## WORK INSTRUCTION
For the data that follows, return each line unchanged and drop the pictures.
= = = = = = =
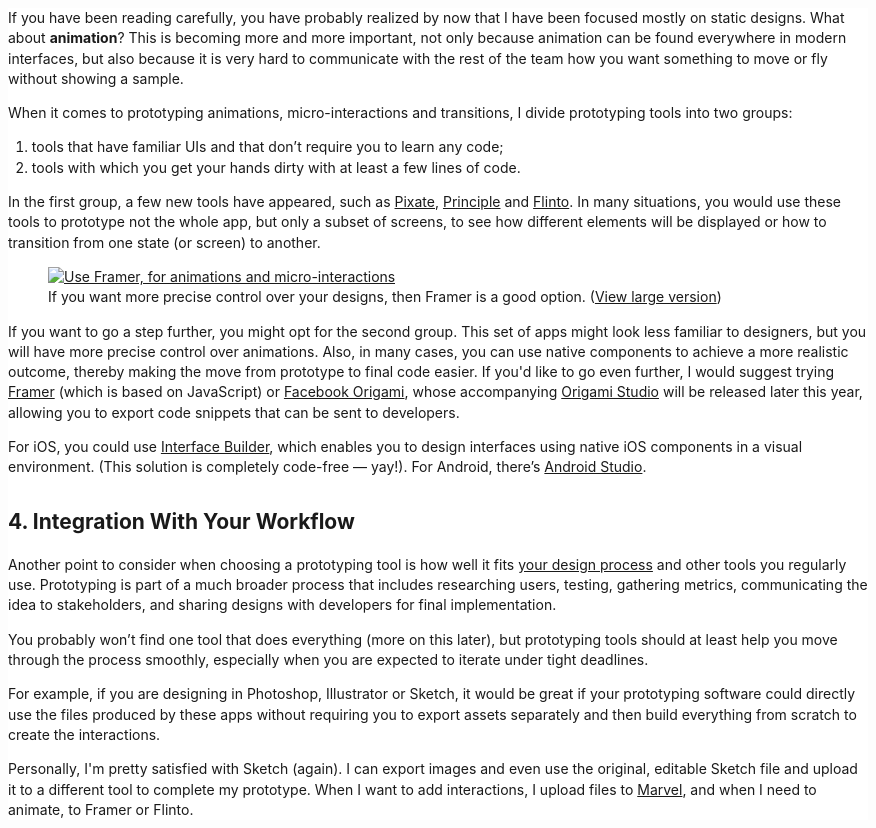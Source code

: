 If you have been reading carefully, you have probably realized by now that I have been focused mostly on static designs. What about <strong>animation</strong>? This is becoming more and more important, not only because animation can be found everywhere in modern interfaces, but also because it is very hard to communicate with the rest of the team how you want something to move or fly without showing a sample.

When it comes to prototyping animations, micro-interactions and transitions, I divide prototyping tools into two groups:

1.  tools that have familiar UIs and that don’t require you to learn any code;
2.  tools with which you get your hands dirty with at least a few lines of code.

In the first group, a few new tools have appeared, such as <a href="https://www.pixate.com/">Pixate</a>, <a href="https://principleformac.com/">Principle</a> and <a href="https://www.flinto.com/mac">Flinto</a>. In many situations, you would use these tools to prototype not the whole app, but only a subset of screens, to see how different elements will be displayed or how to transition from one state (or screen) to another.

<figure><a href="https://archive.smashing.media/assets/344dbf88-fdf9-42bb-adb4-46f01eedd629/b3dc1fce-552c-4d6f-bc7f-3e0a51c438d0/framer-large.png"><img loading="lazy" decoding="async" src="https://archive.smashing.media/assets/344dbf88-fdf9-42bb-adb4-46f01eedd629/497a9589-47a9-4c45-a7d3-895694307583/framer-500px.png" alt="Use Framer, for animations and micro-interactions" /></a><figcaption>If you want more precise control over your designs, then Framer is a good option. (<a href="https://archive.smashing.media/assets/344dbf88-fdf9-42bb-adb4-46f01eedd629/b3dc1fce-552c-4d6f-bc7f-3e0a51c438d0/framer-large.png">View large version</a>)</figcaption></figure>

If you want to go a step further, you might opt for the second group. This set of apps might look less familiar to designers, but you will have more precise control over animations. Also, in many cases, you can use native components to achieve a more realistic outcome, thereby making the move from prototype to final code easier. If you'd like to go even further, I would suggest trying <a href="https://framerjs.com/">Framer</a> (which is based on JavaScript) or <a href="https://origami.design/">Facebook Origami</a>, whose accompanying <a href="https://www.facebook.com/groups/origami.community/">Origami Studio</a> will be released later this year, allowing you to export code snippets that can be sent to developers.

For iOS, you could use <a href="https://developer.apple.com/xcode/interface-builder/">Interface Builder</a>, which enables you to design interfaces using native iOS components in a visual environment. (This solution is completely code-free &mdash; yay!). For Android, there’s <a href="https://developer.android.com/studio/index.html">Android Studio</a>.

## 4. Integration With Your Workflow

Another point to consider when choosing a prototyping tool is how well it fits <a href="https://blog.prototypr.io/the-ideal-design-workflow-2c200b8e337d">your design process</a> and other tools you regularly use. Prototyping is part of a much broader process that includes researching users, testing, gathering metrics, communicating the idea to stakeholders, and sharing designs with developers for final implementation.

You probably won’t find one tool that does everything (more on this later), but prototyping tools should at least help you move through the process smoothly, especially when you are expected to iterate under tight deadlines.

For example, if you are designing in Photoshop, Illustrator or Sketch, it would be great if your prototyping software could directly use the files produced by these apps without requiring you to export assets separately and then build everything from scratch to create the interactions.

Personally, I'm pretty satisfied with Sketch (again). I can export images and even use the original, editable Sketch file and upload it to a different tool to complete my prototype. When I want to add interactions, I upload files to <a href="https://marvelapp.com/">Marvel</a>, and when I need to animate, to Framer or Flinto.
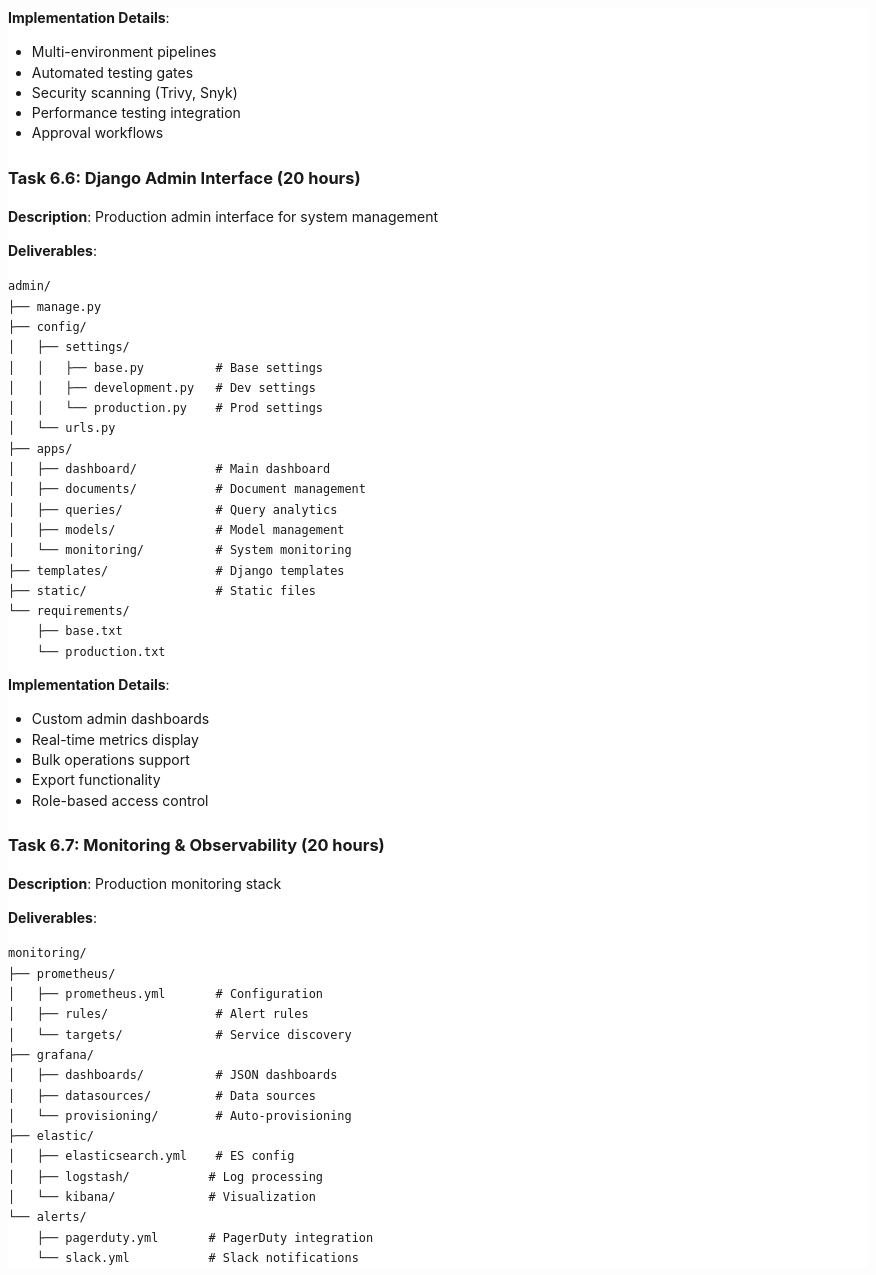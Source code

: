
 ```
```

**Implementation Details**:
- Multi-environment pipelines
- Automated testing gates
- Security scanning (Trivy, Snyk)
- Performance testing integration
- Approval workflows

### Task 6.6: Django Admin Interface (20 hours)
**Description**: Production admin interface for system management

**Deliverables**:
```
admin/
├── manage.py
├── config/
│   ├── settings/
│   │   ├── base.py          # Base settings
│   │   ├── development.py   # Dev settings
│   │   └── production.py    # Prod settings
│   └── urls.py
├── apps/
│   ├── dashboard/           # Main dashboard
│   ├── documents/           # Document management
│   ├── queries/             # Query analytics
│   ├── models/              # Model management
│   └── monitoring/          # System monitoring
├── templates/               # Django templates
├── static/                  # Static files
└── requirements/
    ├── base.txt
    └── production.txt
```

**Implementation Details**:
- Custom admin dashboards
- Real-time metrics display
- Bulk operations support
- Export functionality
- Role-based access control

### Task 6.7: Monitoring & Observability (20 hours)
**Description**: Production monitoring stack

**Deliverables**:
```
monitoring/
├── prometheus/
│   ├── prometheus.yml       # Configuration
│   ├── rules/               # Alert rules
│   └── targets/             # Service discovery
├── grafana/
│   ├── dashboards/          # JSON dashboards
│   ├── datasources/         # Data sources
│   └── provisioning/        # Auto-provisioning
├── elastic/
│   ├── elasticsearch.yml    # ES config
│   ├── logstash/           # Log processing
│   └── kibana/             # Visualization
└── alerts/
    ├── pagerduty.yml       # PagerDuty integration
    └── slack.yml           # Slack notifications
```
= = = = = = =
## FINISHED TASK
Source code

: If you have been reading carefully, you have probably realized by now that I have been focused mostly on static designs. What about <strong>animation</strong>? This is becoming more and more important, not only because animation can be found everywhere in modern interfaces, but also because it is very hard to communicate with the rest of the team how you want something to move or fly without showing a sample.

When it comes to prototyping animations, micro-interactions and transitions, I divide prototyping tools into two groups:

1.  tools that have familiar UIs and that don’t require you to learn any code;
2.  tools with which you get your hands dirty with at least a few lines of code.

In the first group, a few new tools have appeared, such as <a href="https://www.pixate.com/">Pixate</a>, <a href="https://principleformac.com/">Principle</a> and <a href="https://www.flinto.com/mac">Flinto</a>. In many situations, you would use these tools to prototype not the whole app, but only a subset of screens, to see how different elements will be displayed or how to transition from one state (or screen) to another.

<figure><a href="https://archive.smashing.media/assets/344dbf88-fdf9-42bb-adb4-46f01eedd629/b3dc1fce-552c-4d6f-bc7f-3e0a51c438d0/framer-large.png"><img loading="lazy" decoding="async" src="https://archive.smashing.media/assets/344dbf88-fdf9-42bb-adb4-46f01eedd629/497a9589-47a9-4c45-a7d3-895694307583/framer-500px.png" alt="Use Framer, for animations and micro-interactions" /></a><figcaption>If you want more precise control over your designs, then Framer is a good option. (<a href="https://archive.smashing.media/assets/344dbf88-fdf9-42bb-adb4-46f01eedd629/b3dc1fce-552c-4d6f-bc7f-3e0a51c438d0/framer-large.png">View large version</a>)</figcaption></figure>

If you want to go a step further, you might opt for the second group. This set of apps might look less familiar to designers, but you will have more precise control over animations. Also, in many cases, you can use native components to achieve a more realistic outcome, thereby making the move from prototype to final code easier. If you'd like to go even further, I would suggest trying <a href="https://framerjs.com/">Framer</a> (which is based on JavaScript) or <a href="https://origami.design/">Facebook Origami</a>, whose accompanying <a href="https://www.facebook.com/groups/origami.community/">Origami Studio</a> will be released later this year, allowing you to export code snippets that can be sent to developers.

For iOS, you could use <a href="https://developer.apple.com/xcode/interface-builder/">Interface Builder</a>, which enables you to design interfaces using native iOS components in a visual environment. (This solution is completely code-free &mdash; yay!). For Android, there’s <a href="https://developer.android.com/studio/index.html">Android Studio</a>.

## 4. Integration With Your Workflow

Another point to consider when choosing a prototyping tool is how well it fits <a href="https://blog.prototypr.io/the-ideal-design-workflow-2c200b8e337d">your design process</a> and other tools you regularly use. Prototyping is part of a much broader process that includes researching users, testing, gathering metrics, communicating the idea to stakeholders, and sharing designs with developers for final implementation.

You probably won’t find one tool that does everything (more on this later), but prototyping tools should at least help you move through the process smoothly, especially when you are expected to iterate under tight deadlines.

For example, if you are designing in Photoshop, Illustrator or Sketch, it would be great if your prototyping software could directly use the files produced by these apps without requiring you to export assets separately and then build everything from scratch to create the interactions.

Personally, I'm pretty satisfied with Sketch (again). I can export images and even use the original, editable Sketch file and upload it to a different tool to complete my prototype. When I want to add interactions, I upload files to <a href="https://marvelapp.com/">Marvel</a>, and when I need to animate, to Framer or Flinto.
Source code

:
 ```
```

**Implementation Details**:
- Multi-environment pipelines
- Automated testing gates
- Security scanning (Trivy, Snyk)
- Performance testing integration
- Approval workflows

### Task 6.6: Django Admin Interface (20 hours)
**Description**: Production admin interface for system management

**Deliverables**:
```
admin/
├── manage.py
├── config/
│   ├── settings/
│   │   ├── base.py          # Base settings
│   │   ├── development.py   # Dev settings
│   │   └── production.py    # Prod settings
│   └── urls.py
├── apps/
│   ├── dashboard/           # Main dashboard
│   ├── documents/           # Document management
│   ├── queries/             # Query analytics
│   ├── models/              # Model management
│   └── monitoring/          # System monitoring
├── templates/               # Django templates
├── static/                  # Static files
└── requirements/
    ├── base.txt
    └── production.txt
```

**Implementation Details**:
- Custom admin dashboards
- Real-time metrics display
- Bulk operations support
- Export functionality
- Role-based access control

### Task 6.7: Monitoring & Observability (20 hours)
**Description**: Production monitoring stack

**Deliverables**:
```
monitoring/
├── prometheus/
│   ├── prometheus.yml       # Configuration
│   ├── rules/               # Alert rules
│   └── targets/             # Service discovery
├── grafana/
│   ├── dashboards/          # JSON dashboards
│   ├── datasources/         # Data sources
│   └── provisioning/        # Auto-provisioning
├── elastic/
│   ├── elasticsearch.yml    # ES config
│   ├── logstash/           # Log processing
│   └── kibana/             # Visualization
└── alerts/
    ├── pagerduty.yml       # PagerDuty integration
    └── slack.yml           # Slack notifications
```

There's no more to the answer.